In some studies, sweet potatoes have proven to be an even better source of bioavailable beta-carotene than green leafy vegetables, suggests WHFoods. And since sweet potatoes are available in North American countries on a year-round basis, they can continually provide us with beta-carotene, making them a standout antioxidant food.

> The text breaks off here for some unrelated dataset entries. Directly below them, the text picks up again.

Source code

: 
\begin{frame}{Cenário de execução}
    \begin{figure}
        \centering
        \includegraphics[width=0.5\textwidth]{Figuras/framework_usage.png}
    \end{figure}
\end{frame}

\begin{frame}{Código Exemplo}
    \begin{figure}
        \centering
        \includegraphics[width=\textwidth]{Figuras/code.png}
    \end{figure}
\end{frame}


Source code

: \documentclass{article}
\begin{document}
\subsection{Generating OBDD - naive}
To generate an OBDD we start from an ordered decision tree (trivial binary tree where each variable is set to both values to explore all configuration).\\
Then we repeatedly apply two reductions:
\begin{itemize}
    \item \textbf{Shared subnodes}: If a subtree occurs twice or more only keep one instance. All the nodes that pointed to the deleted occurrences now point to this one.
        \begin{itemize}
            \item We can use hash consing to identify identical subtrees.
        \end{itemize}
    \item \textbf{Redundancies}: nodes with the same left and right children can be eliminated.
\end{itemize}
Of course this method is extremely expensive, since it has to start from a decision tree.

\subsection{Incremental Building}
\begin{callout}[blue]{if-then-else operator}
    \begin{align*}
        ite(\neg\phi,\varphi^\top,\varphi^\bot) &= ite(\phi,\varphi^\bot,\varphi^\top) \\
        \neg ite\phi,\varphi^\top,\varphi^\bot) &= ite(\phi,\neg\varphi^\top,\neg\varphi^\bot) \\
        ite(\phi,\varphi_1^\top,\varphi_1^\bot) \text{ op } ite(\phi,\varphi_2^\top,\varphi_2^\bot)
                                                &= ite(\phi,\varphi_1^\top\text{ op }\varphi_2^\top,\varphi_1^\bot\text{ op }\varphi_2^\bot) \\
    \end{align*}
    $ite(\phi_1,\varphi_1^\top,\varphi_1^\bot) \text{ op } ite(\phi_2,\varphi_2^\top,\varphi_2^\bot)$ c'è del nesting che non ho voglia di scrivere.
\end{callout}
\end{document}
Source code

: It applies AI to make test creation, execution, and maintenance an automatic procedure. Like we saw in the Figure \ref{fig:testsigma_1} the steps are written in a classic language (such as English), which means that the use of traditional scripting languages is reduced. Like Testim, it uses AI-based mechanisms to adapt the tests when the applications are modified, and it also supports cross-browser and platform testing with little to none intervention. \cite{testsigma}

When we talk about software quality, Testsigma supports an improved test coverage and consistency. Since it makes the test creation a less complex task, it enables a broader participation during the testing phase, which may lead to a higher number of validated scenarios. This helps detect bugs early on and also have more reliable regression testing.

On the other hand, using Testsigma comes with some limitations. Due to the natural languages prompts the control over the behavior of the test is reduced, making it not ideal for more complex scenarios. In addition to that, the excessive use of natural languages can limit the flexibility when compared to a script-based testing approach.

Sweet potatoes improve blood sugar
As sweet as they are, you would think that these orange-hued spuds have a high glycemic index. But in fact, they actually have a low glycemic index, meaning they release sugar slowly into the bloodstream. Unlike other starchy foods that elevate blood sugar rapidly once they’re consumed, sweet potatoes actually help steady the level of blood sugar, which means you won’t get a blood sugar spikes. But what you will get is a steady flow of energy, says San Diego-based nutritionist Laura Flores for Live Science. This regulation occurs even in people with type 2 diabetes.
A great source of vitamin B6 and potassium
Sweet potatoes are also a great source of vitamin B6, which breaks down homocysteine — a substance that contributes to the hardening of blood vessels and arteries, according to the Harvard University School of Public Health. In addition, the potassium found in sweet potatoes is an electrolyte known to regulate the heartbeat, and it lowers blood pressure by maintaining fluid balance, suggests the American Heart Association.
What about ulcers?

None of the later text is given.